** What you are asked to do **
Those lines of the records that contain "Continuity" are to be located and copied.

** Source data **
____________

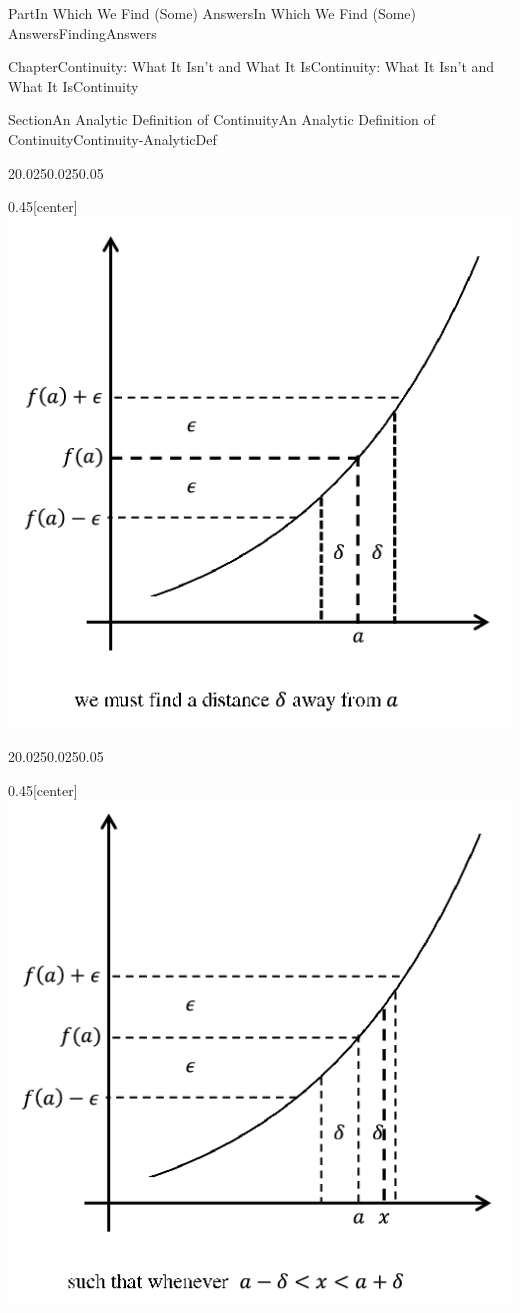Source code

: \documentclass[oneside,10pt,]{book}
\numberwithin{equation}{part}
\begin{document}
\begin{partptx}{Part}{In Which We Find (Some) Answers}{}{In Which We Find (Some) Answers}{}{}{FindingAnswers}
\begin{chapterptx}{Chapter}{Continuity: What It Isn't and What It Is}{}{Continuity: What It Isn't and What It Is}{}{}{Continuity}
\begin{sectionptx}{Section}{An Analytic Definition of Continuity}{}{An Analytic Definition of Continuity}{}{}{Continuity-AnalyticDef}
\begin{sidebyside}{2}{0.025}{0.025}{0.05}
\begin{sbspanel}{0.45}[center]
\noindent\includegraphics[width=\linewidth]{external/images/Ch5fig3b.png}
\end{sbspanel}%
\end{sidebyside}%
\begin{sidebyside}{2}{0.025}{0.025}{0.05}%
\begin{sbspanel}{0.45}[center]%
\noindent\includegraphics[width=\linewidth]{external/images/Ch5fig3c.png}

\end{sbspanel}
\end{sidebyside}
\end{sectionptx}
\end{chapterptx}
\end{partptx}
\end{document}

____________

** The completed task **
\begin{chapterptx}{Chapter}{Continuity: What It Isn't and What It Is}{}{Continuity: What It Isn't and What It Is}{}{}{Continuity}
\begin{sectionptx}{Section}{An Analytic Definition of Continuity}{}{An Analytic Definition of Continuity}{}{}{Continuity-AnalyticDef}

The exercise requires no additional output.